Os docentes da Unifap, acompanhando deliberação nacional do ANDES-SN, estarão no dia 25 de setembro protestando contra as políticas governamentais que pretendem aumentar em 100% o trabalho docente com zero de reajuste salarial. Haverá vigília em todas as instituições, pois dia 26/09 ocorrerá a quarta reunião entre ANDES-SN e MPOG. Nas reuniões já realizadas, os professores não tiveram sua pauta de reivindicações atendida e receberam a informação de que o governo não disponibilizará recursos financeiros para conceder reajuste salarial este ano. A pauta de reivindicações inclui - além da questão salarial - a luta contra a precarização do trabalho docente; a defesa da educação pública; a indissociabilidade entre ensino, pesquisa e extensão e a abertura imediata de concurso público.

Hoje o salário base do professor corresponde a apenas 20% dos vencimentos, sendo o restante composto por gratificações. O salário base de um professor graduado em regime de 20 horas é menor que o salário mínimo.
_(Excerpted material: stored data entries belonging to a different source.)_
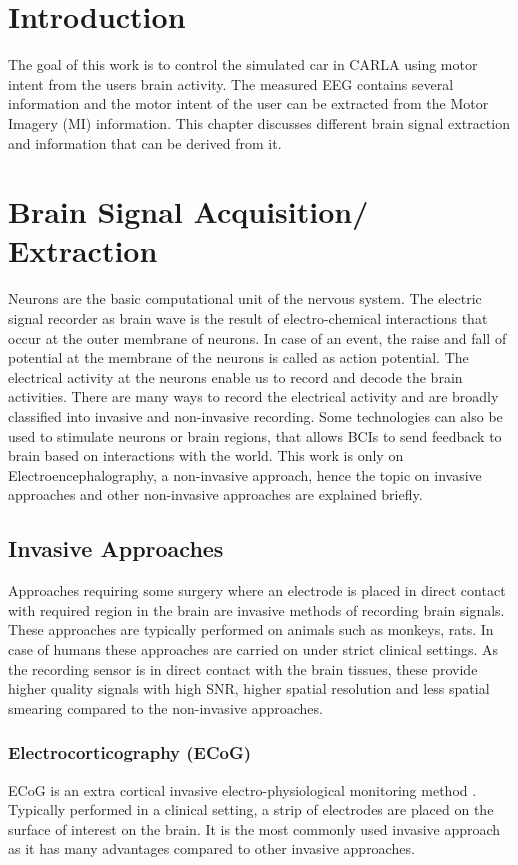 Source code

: \section*{Introduction}
The goal of this work is to control the simulated car in CARLA using motor intent from the users brain activity. The measured EEG contains several information and the motor intent of the user can be extracted from the Motor Imagery (MI) information. This chapter discusses different brain signal extraction and information that can be derived from it.

\section{Brain Signal Acquisition/ Extraction}
Neurons are the basic computational unit of the nervous system. The electric signal recorder as brain wave is the result of electro-chemical interactions that occur at the outer membrane of neurons. In case of an event, the raise and fall of potential at the membrane of the neurons is called as action potential. The electrical activity at the neurons enable us to record and decode the brain activities. There are many ways to record the electrical activity and are broadly classified into invasive and non-invasive recording. Some technologies can also be used to stimulate neurons or brain regions, that allows BCIs to send feedback to brain based on interactions with the world. This work is only on Electroencephalography, a  non-invasive approach, hence the topic on invasive approaches and other non-invasive approaches are explained briefly.

\subsection{Invasive Approaches}
Approaches requiring some surgery where an electrode is placed in direct contact with required region in the brain are invasive methods of recording brain signals. These approaches are typically performed on animals such as monkeys, rats. In case of humans these approaches are carried on under strict clinical settings. As the recording sensor is in direct contact with the brain tissues, these provide higher quality signals with high SNR, higher spatial resolution and less spatial smearing compared to the non-invasive approaches.

\subsubsection{Electrocorticography (ECoG)}
ECoG is an extra cortical invasive electro-physiological monitoring method \cite{2021_Book_Deep_Learning_EEG}. Typically performed in a clinical setting, a strip of electrodes are placed on the surface of interest on the brain. It is the most commonly used invasive approach as it has many advantages compared to other invasive approaches.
Agora, mesmo consideradas as gratificações, um professor com doutorado e dedicação exclusiva - impedido de possuir outra fonte de renda - recebe em torno de R$ 4.000,00 o que representa um dos menores salários do funcionalismo público. Ao se comparar estes valores com outras carreiras do serviço público, evidencia-se a desigualdade. Apenas como exemplo, sem desmerecer outras categorias, vejamos alguns salários iniciais pagos pelo governo federal:

Polícia Rodoviária Federal, R$ 5.089,00 (nível médio);
Câmara Federal - R$ 9.008,00 (nível superior);
Delegado de Polícia Federal - R$ 10.862,14 (nível superior);
Auditor do TCU - R$ 22.111,25 (nível superior).

Para completa indignação, enquanto nos é negado qualquer aumento, os parlamentares auto-reajustaram seus salários em 28,5% (extensivo ao presidente da república e ministros) com a explicação de recuperar as perdas desde 2003. O governo concedeu reajustes nas gratificações de cargos comissionados com valores variando de 30,57% a 139,75%. Enquanto a farra corre solta para alguns, o Ministro Paulo Bernardo (MPOG) avisa aos demais servidores que não há disponibilidade financeira para qualquer reajuste e o governo ainda envia para o Congresso Nacional o Projeto de Lei Complementar 01/07 (como parte do PAC), que congela os salários dos servidores por 10 anos.

A nossa reivindicação é por uma grade salarial isonômica, paritária e livre dos penduricalhos, ou
seja, incorporação das gratificações pelos seus valores máximos. Das reivindicações também fazem parte a revogação do REUNI e da Portaria Interministerial número 22, de 2007, que cria a figura do professor-equivalente. O governo quer dobrar o número de alunos e manter a mesma quantidade de professores.

Ou seja, estimula a massificação sem demonstrar preocupação com a qualidade do ensino ou com a carga de trabalho dos docentes. No próximo dia 26, o Setor das Instituições Federais de Ensino Superior do Andes voltará a se reunir para avaliar os resultados do encontro com o Ministério do Planejamento. Nossa luta é por uma universidade pública forte com docentes valorizados, assim, depende do governo o desfecho da mobilização.